Deutsche Politiker sind enorm großzügig: Türken, die sich hier
nützlich machen, dürfen sich 1. hier auch aufhalten und 2. unter
Umständen sogar ihre Familie bei sich haben. Sofern das
Nützlichmachen wegen Tod des Familienvaters entfällt, ist
natürlich auch für die Familie jeder Grund für einen "Aufenthalt"

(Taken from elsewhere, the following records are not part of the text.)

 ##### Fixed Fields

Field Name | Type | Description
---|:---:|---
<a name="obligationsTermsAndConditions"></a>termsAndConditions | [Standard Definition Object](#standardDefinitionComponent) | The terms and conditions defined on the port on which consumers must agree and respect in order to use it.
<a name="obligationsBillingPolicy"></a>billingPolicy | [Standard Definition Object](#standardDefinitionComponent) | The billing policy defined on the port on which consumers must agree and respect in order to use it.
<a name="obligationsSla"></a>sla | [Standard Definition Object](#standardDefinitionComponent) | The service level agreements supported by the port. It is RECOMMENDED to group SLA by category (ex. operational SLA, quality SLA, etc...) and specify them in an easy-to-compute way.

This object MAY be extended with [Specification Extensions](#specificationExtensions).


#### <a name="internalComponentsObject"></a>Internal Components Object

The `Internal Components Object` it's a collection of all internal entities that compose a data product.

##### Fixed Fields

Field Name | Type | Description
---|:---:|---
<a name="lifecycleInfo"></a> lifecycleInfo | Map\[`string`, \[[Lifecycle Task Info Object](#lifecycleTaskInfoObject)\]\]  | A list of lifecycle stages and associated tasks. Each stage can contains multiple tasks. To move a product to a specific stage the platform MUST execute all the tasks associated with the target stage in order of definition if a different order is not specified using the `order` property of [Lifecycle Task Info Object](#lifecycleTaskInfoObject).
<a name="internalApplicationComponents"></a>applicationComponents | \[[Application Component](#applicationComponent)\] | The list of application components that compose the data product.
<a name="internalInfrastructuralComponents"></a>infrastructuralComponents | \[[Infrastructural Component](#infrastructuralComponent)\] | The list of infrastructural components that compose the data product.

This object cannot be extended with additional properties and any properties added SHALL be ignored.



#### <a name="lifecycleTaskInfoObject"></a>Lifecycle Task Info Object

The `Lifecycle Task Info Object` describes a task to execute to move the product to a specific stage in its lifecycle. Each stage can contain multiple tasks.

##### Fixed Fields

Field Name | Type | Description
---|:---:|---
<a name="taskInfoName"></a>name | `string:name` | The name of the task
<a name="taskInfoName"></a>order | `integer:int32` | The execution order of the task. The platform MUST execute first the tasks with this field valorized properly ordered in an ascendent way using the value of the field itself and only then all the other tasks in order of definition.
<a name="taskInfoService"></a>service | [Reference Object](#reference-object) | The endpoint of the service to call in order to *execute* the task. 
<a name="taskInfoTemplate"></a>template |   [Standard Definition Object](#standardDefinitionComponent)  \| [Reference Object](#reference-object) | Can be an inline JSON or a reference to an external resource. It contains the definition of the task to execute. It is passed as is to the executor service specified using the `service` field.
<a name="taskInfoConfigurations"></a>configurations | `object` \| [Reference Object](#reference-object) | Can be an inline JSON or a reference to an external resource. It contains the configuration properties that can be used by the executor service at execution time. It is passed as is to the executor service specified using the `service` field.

rechtmäßig entfallen. Deutsche Politiker können sogar noch
großzügiger sein: Wenn der Familienvater nicht einfach so
abkratzt, sondern dermaßen spektakulär im Namen seiner
Dienstleistung vor die Hunde gegangen ist; wenn es sich dabei um
erschütternde Schicksale und abgezählte 16 Fälle handelt, dann
können deutsche Politiker sogar Gnade vor (Ausländer-)Recht
ergehen lassen und beschenken die glücklichen Hinterbliebenen mit
einem Verzicht auf Abschiebung. Ausländer, die dermaßen
vorbildlich im Dienst am Reichtum der deutschen Nation gefallen
sind, verdienen ihrer Familie glatt den weiteren Aufenthalt in
Deutschland - ehrenhalber. Deutsche Politiker sind schließlich so
großzügig, daß sie sich auch noch extra in die Ausländerpsyche
hineindenken und von da mit der Botschaft zurückkehren, daß die
wahrscheinlich letztlich doch bloß in ihrem Ausland gut
aufgehoben sind. Wenn schon die Familie keinen Ernährer mehr hat,
hat sie da doch jedenfalls das Grab in der Nähe.